Back in December I started having quite a bit of pain and problems with my pancreas and liver. My pancreas was visibly swollen, tender to the touch, and absolutely everything hurt to eat. It was a dull constant ache that no amount of heat, essential oils, or anti-inflammatory could touch. I went on a clear liquid diet for about 3-4 days around Christmas, and got an IV. This was incredibly helpful to let my digestive system rest a little bit and give my organs a break.

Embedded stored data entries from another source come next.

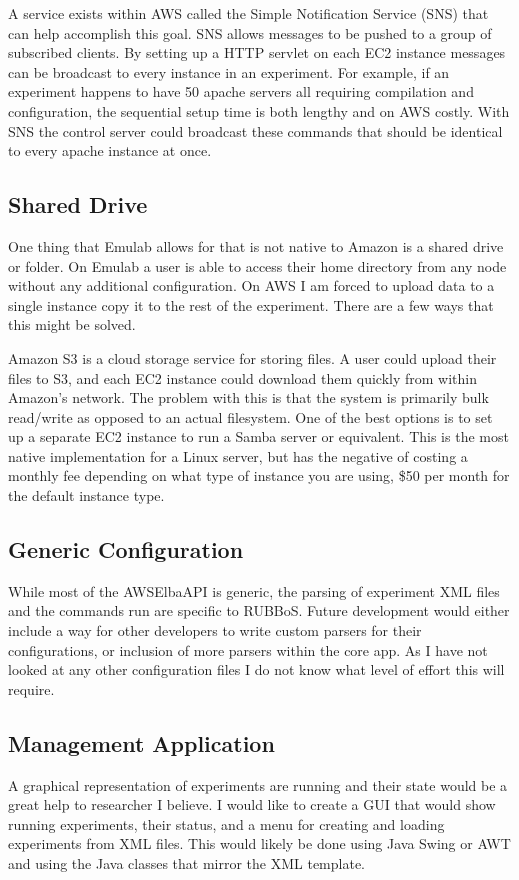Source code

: \documentclass{article}
\begin{document}
A service exists within AWS called the Simple Notification Service (SNS) that can help accomplish this goal. SNS allows messages to be pushed to a group of subscribed clients. By setting up a HTTP servlet on each EC2 instance messages can be broadcast to every instance in an experiment. For example, if an experiment happens to have 50 apache servers all requiring compilation and configuration, the sequential setup time is both lengthy and on AWS costly. With SNS the control server could broadcast these commands that should be identical to every apache instance at once.
\subsection{Shared Drive}
One thing that Emulab allows for that is not native to Amazon is a shared drive or folder. On Emulab a user is able to access their home directory from any node without any additional configuration. On AWS I am forced to upload data to a single instance copy it to the rest of the experiment. There are a few ways that this might be solved.

Amazon S3 is a cloud storage service for storing files. A user could upload their files to S3, and each EC2 instance could download them quickly from within Amazon's network. The problem with this is that the system is primarily bulk read/write as opposed to an actual filesystem. One of the best options is to set up a separate EC2 instance to run a Samba server or equivalent. This is the most native implementation for a Linux server, but has the negative of costing a monthly fee depending on what type of instance you are using, \$50 per month for the default instance type.
\subsection{Generic Configuration}
While most of the AWSElbaAPI is generic, the parsing of experiment XML files and the commands run are specific to RUBBoS. Future development would either include a way for other developers to write custom parsers for their configurations, or inclusion of more parsers within the core app. As I have not looked at any other configuration files I do not know what level of effort this will require.
\subsection{Management Application}
A graphical representation of experiments are running and their state would be a great help to researcher I believe. I would like to create a GUI that would show running experiments, their status, and a menu for creating and loading experiments from XML files. This would likely be done using Java Swing or AWT and using the Java classes that mirror the XML template.
\end{document}
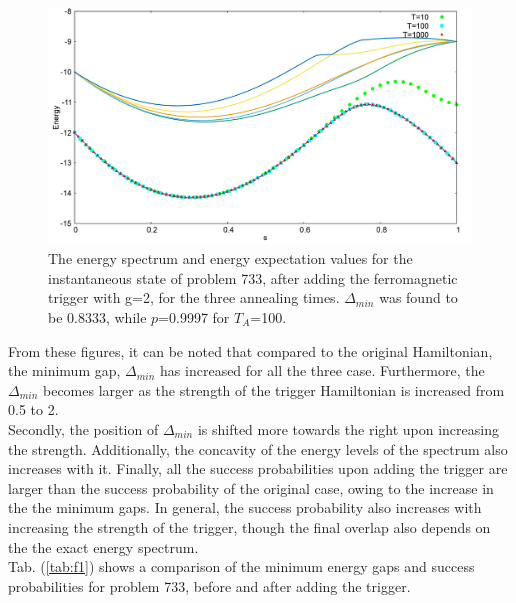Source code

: \documentclass[../main.tex]{subfiles}
\begin{document}
\begin{figure}[H]
\centering 
\includegraphics[scale=0.24]{733_s12_F_g2.png}
\caption{The energy spectrum and energy expectation values for the instantaneous state of problem 733, after adding the ferromagnetic trigger with g=2, for the three annealing times. $\Delta_{min}$ was found to be 0.8333, while $p$=0.9997 for $T_A$=100.}
\label{fig:f3}
\end{figure}
From these figures, it can be noted that compared to the original Hamiltonian, the minimum gap, $\Delta_{min}$ has increased for all the three case. Furthermore, the $\Delta_{min}$ becomes larger as the strength of the trigger Hamiltonian is increased from 0.5 to 2. \\
Secondly, the position of $\Delta_{min}$ is shifted more towards the right upon increasing the strength. Additionally, the concavity of the energy levels of the spectrum also increases with it. 
Finally, all the success probabilities upon adding the trigger are larger than the success probability of the original case, owing to the increase in the the minimum gaps. In general, the success probability also increases with increasing the strength of the trigger, though the final overlap also depends on the the exact energy spectrum. \\
Tab. (\ref{tab:f1}) shows a comparison of the minimum energy gaps and success probabilities for problem 733, before and after adding the trigger. 
\end{document}
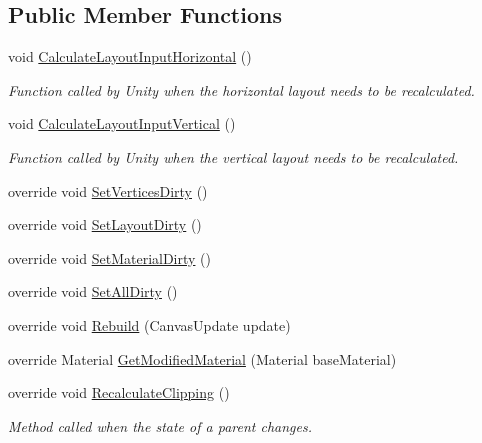 \subsection*{Public Member Functions}
\begin{DoxyCompactItemize}
\item 
void \mbox{\hyperlink{class_t_m_pro_1_1_text_mesh_pro_u_g_u_i_a2a8879e4aa818ad1338e1cbf2ca31b6d}{Calculate\+Layout\+Input\+Horizontal}} ()
\begin{DoxyCompactList}\small\item\em Function called by Unity when the horizontal layout needs to be recalculated. \end{DoxyCompactList}\item 
void \mbox{\hyperlink{class_t_m_pro_1_1_text_mesh_pro_u_g_u_i_a5d1d50b2bf96c764e4decc60c0b5762c}{Calculate\+Layout\+Input\+Vertical}} ()
\begin{DoxyCompactList}\small\item\em Function called by Unity when the vertical layout needs to be recalculated. \end{DoxyCompactList}\item 
override void \mbox{\hyperlink{class_t_m_pro_1_1_text_mesh_pro_u_g_u_i_acc18f45edf09f79d04d6a9e461633d7c}{Set\+Vertices\+Dirty}} ()
\item 
override void \mbox{\hyperlink{class_t_m_pro_1_1_text_mesh_pro_u_g_u_i_a662b65a09b65317f716297d4377e27a7}{Set\+Layout\+Dirty}} ()
\item 
override void \mbox{\hyperlink{class_t_m_pro_1_1_text_mesh_pro_u_g_u_i_af75e3f762ed8c445cc4ad100903b5cf1}{Set\+Material\+Dirty}} ()
\item 
override void \mbox{\hyperlink{class_t_m_pro_1_1_text_mesh_pro_u_g_u_i_a749eb1a6e9aa2f277b07a01f14483cc3}{Set\+All\+Dirty}} ()
\item 
override void \mbox{\hyperlink{class_t_m_pro_1_1_text_mesh_pro_u_g_u_i_a963457c98b96eb2387dd43d40a7dcc57}{Rebuild}} (Canvas\+Update update)
\item 
override Material \mbox{\hyperlink{class_t_m_pro_1_1_text_mesh_pro_u_g_u_i_ad9e0ee518fca96a5879709f7e2c378f1}{Get\+Modified\+Material}} (Material base\+Material)
\item 
override void \mbox{\hyperlink{class_t_m_pro_1_1_text_mesh_pro_u_g_u_i_ada791339448a5b531f1bf276108b2b8c}{Recalculate\+Clipping}} ()
\begin{DoxyCompactList}\small\item\em Method called when the state of a parent changes. \end{DoxyCompactList}\item 

\end{DoxyCompactItemize}

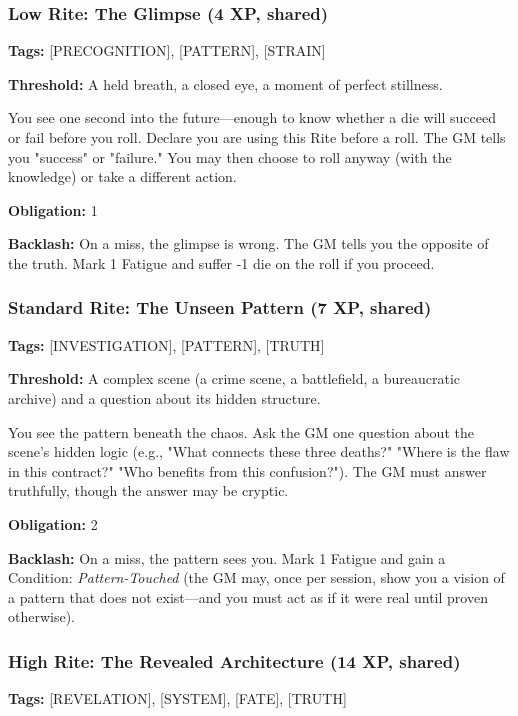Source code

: \subsubsection{Low Rite: The Glimpse (4 XP, shared)}

\textbf{Tags:} [PRECOGNITION], [PATTERN], [STRAIN]

\textbf{Threshold:} A held breath, a closed eye, a moment of perfect stillness.

You see one second into the future—enough to know whether a die will succeed or fail before you roll. Declare you are using this Rite before a roll. The GM tells you "success" or "failure." You may then choose to roll anyway (with the knowledge) or take a different action.

\textbf{Obligation:} 1

\textbf{Backlash:} On a miss, the glimpse is wrong. The GM tells you the opposite of the truth. Mark 1 Fatigue and suffer -1 die on the roll if you proceed.

\subsubsection{Standard Rite: The Unseen Pattern (7 XP, shared)}

\textbf{Tags:} [INVESTIGATION], [PATTERN], [TRUTH]

\textbf{Threshold:} A complex scene (a crime scene, a battlefield, a bureaucratic archive) and a question about its hidden structure.

You see the pattern beneath the chaos. Ask the GM one question about the scene's hidden logic (e.g., "What connects these three deaths?" "Where is the flaw in this contract?" "Who benefits from this confusion?"). The GM must answer truthfully, though the answer may be cryptic.

\textbf{Obligation:} 2

\textbf{Backlash:} On a miss, the pattern sees you. Mark 1 Fatigue and gain a Condition: \textit{Pattern-Touched} (the GM may, once per session, show you a vision of a pattern that does not exist—and you must act as if it were real until proven otherwise).

\subsubsection{High Rite: The Revealed Architecture (14 XP, shared)}

\textbf{Tags:} [REVELATION], [SYSTEM], [FATE], [TRUTH]

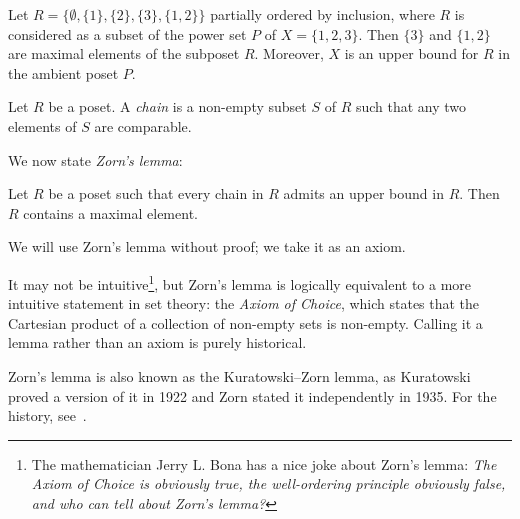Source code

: \begin{example}
    Let $R=\{\emptyset, \{1\},\{2\},\{3\},\{1,2\}\}$ partially ordered by
    inclusion, where $R$ is considered as a subset
    of the power set $P$ of $X=\{1,2,3\}$. 
    Then $\{3\}$ and $\{1,2\}$ are maximal elements of the subposet $R$. Moreover, 
    $X$ is an upper bound for $R$ in the ambient poset $P$. 
\end{example}

\begin{definition}
    Let $R$ be a poset. A \emph{chain} is a non-empty subset $S$ of $R$ such that
    any two elements of $S$ are comparable. 
\end{definition}

We now state \emph{Zorn's lemma}:
\begin{graybox}
\begin{lemma}[Zorn]
Let $R$ be a poset such that 
every chain in $R$ admits an upper bound in $R$. 
Then $R$ contains a maximal element.
\end{lemma}
\end{graybox}

We will use Zorn's lemma without proof; we take it as an axiom.

It may not be intuitive\footnote{The mathematician Jerry L. Bona has a nice
joke about Zorn's lemma: \textit{The Axiom of Choice is obviously true, the
well-ordering principle obviously false, and who can tell about Zorn's
lemma?}}, but Zorn's lemma is logically equivalent to a more intuitive
statement in set theory: the \emph{Axiom of Choice}, which states that the
Cartesian product of a collection of non-empty sets is non-empty. Calling it a
lemma rather than an axiom is purely historical.

Zorn's lemma is also known as the Kuratowski--Zorn lemma, as Kuratowski proved
a version of it in 1922 and Zorn stated it independently in 1935.  For the
history, see~\cite{zbMATH03586974}.


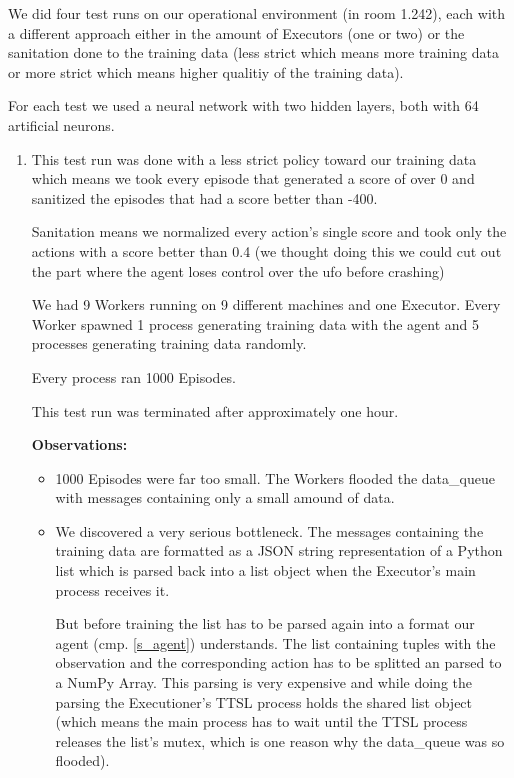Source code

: We did four test runs on our operational environment (in
room 1.242), each with a different approach either in the
amount of Executors (one or two) or the sanitation done
to the training data (less strict which means more training
data or more strict which means higher qualitiy of the
training data).

For each test we used a neural network with two hidden
layers, both with 64 artificial neurons.

\begin{enumerate}

  \item This test run was done with a less strict policy
        toward our training data which means we took every
        episode that generated a score of over 0 and
        sanitized the episodes that had a score better than
        -400.

        Sanitation means we normalized every action's
        single score and took only the actions with a score
        better than 0.4 (we thought doing this we could
        cut out the part where the agent loses control over
        the ufo before crashing)

        We had 9 Workers running on 9 different machines
        and one Executor. Every Worker spawned 1 process
        generating training data with the agent and 5
        processes generating training data randomly.

        Every process ran 1000 Episodes.

        This test run was terminated after approximately
        one hour.

        \textbf{Observations:}

        \begin{itemize}

          \item 1000 Episodes were far too small. The
                Workers flooded the data\_queue with
                messages containing only a small amound of
                data.

          \item We discovered a very serious bottleneck.
                The messages containing the training data
                are formatted as a JSON string
                representation of a Python list which is
                parsed back into a list object when the
                Executor's main process receives it.

                But before training the list has to be
                parsed again into a format our agent (cmp.
                \ref{s_agent}) understands. The list
                containing tuples with the observation and
                the corresponding action has to be splitted
                an parsed to a NumPy Array. This parsing is
                very expensive and while doing the parsing
                the Executioner's TTSL process holds the
                shared list object (which means the main
                process has to wait until the TTSL process
                releases the list's mutex, which is one
                reason why the data\_queue was so flooded).


\end{itemize}
\end{enumerate}
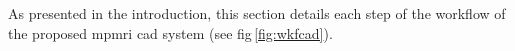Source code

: \documentclass[a4paper,num-refs]{wiley-article}
\begin{document}





As presented in the introduction, this section details each step of the
workflow of the proposed \ac{mpmri} \ac{cad} system (see
\acs{fig}\,\ref{fig:wkfcad}).
\end{document}
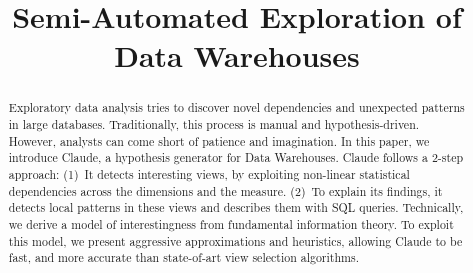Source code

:\documentclass{sig-alternate}
\begin{document}
\title{Semi-Automated Exploration of Data Warehouses}



\maketitle

\begin{abstract}
Exploratory data analysis tries to discover novel dependencies and unexpected
patterns in large databases. Traditionally, this process is manual and
hypothesis-driven. However, analysts can come short of patience and
imagination. In this paper, we introduce Claude, a hypothesis generator for
Data Warehouses. Claude follows a 2-step approach: (1)~It detects interesting
views, by exploiting non-linear statistical dependencies across the dimensions
and the measure. (2)~To explain its findings, it detects local patterns in
these views and describes them with SQL queries.  Technically, we derive a
model of interestingness from fundamental information theory. To exploit this
model, we present aggressive approximations and heuristics, allowing Claude to
be fast, and more accurate than state-of-art view selection algorithms. 
\end{abstract}




\balancecolumns
\end{document}
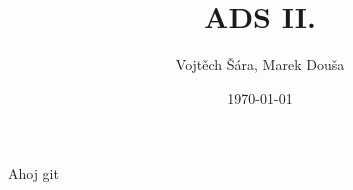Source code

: \documentclass{article}
\title{ADS II.}
\date{\today}
\author{Vojtěch Šára, Marek Douša}
\begin{document}
\maketitle
Ahoj git
\end{document}
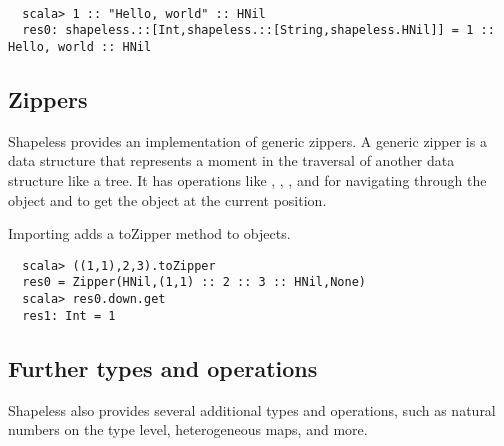 \begin{example} {\ } %
\begin{lstlisting}
  scala> 1 :: "Hello, world" :: HNil
  res0: shapeless.::[Int,shapeless.::[String,shapeless.HNil]] = 1 :: Hello, world :: HNil
\end{lstlisting}
\end{example}

\subsection{Zippers}
Shapeless provides an implementation of generic zippers. A generic zipper is
a data structure that represents a moment in the traversal of another data
structure like a tree. It has operations like , , ,
and  for navigating through the object and  to get the object
at the current position.

\begin{example}
Importing  adds a toZipper method to objects.

\begin{lstlisting}
  scala> ((1,1),2,3).toZipper
  res0 = Zipper(HNil,(1,1) :: 2 :: 3 :: HNil,None)
  scala> res0.down.get
  res1: Int = 1
\end{lstlisting}
\end{example}

\subsection{Further types and operations}
Shapeless also provides several additional types and operations, such as
natural numbers on the type level, heterogeneous maps, and more.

Alas, while it did give me a break it was short lived. Once I started to eat again and build back up on some supplements the toxin load quickly became too much. The herxes came on with a vengeance, primarily neurological at first. The night-time seizure like brain zaps and spasms would go on all night when I tried to rest, and I spent 3 days straight awake. I was the definition of a zombie. This went on for weeks, and my only source of sleep was short naps I would take during the day if my body allowed. The less sleep I got the more stress it put on my body as a whole and my pancreas and liver took a beating again. The pain of that never fully went away, but it was tolerable for a bit after the digestive rest. All of this craziness took up all of January and February, hence my silence on the blog. I was in too much pain and had too much neurological strain to be able to look at computer screens or phones and process much. My brain was utter mush, that's the best way to describe how it felt.
The biggest trouble with all of this has been my weight, which has dropped greatly. Honestly I haven't got on a scale because I don't want to stress myself out, but my parents are keeping an eye on it for me. I know that right now I have no control over that, my stomach sometimes will not physically allow me to get food down so being upset about it won't help. A few years back when I had a seriously low body weight I found a supplement called Benecalorie, which helped a ton. However since then I became allergic to one of the main ingredients so I haven't been able to utilize it. We are currently on the hunt for some kind of meal replacement shake that is packed with calories but doesn't contain the usual suspects (corn syrup, sugar, soy, dairy). Pretty much all of the stuff on the market that packs the calories also packs other harmful substances.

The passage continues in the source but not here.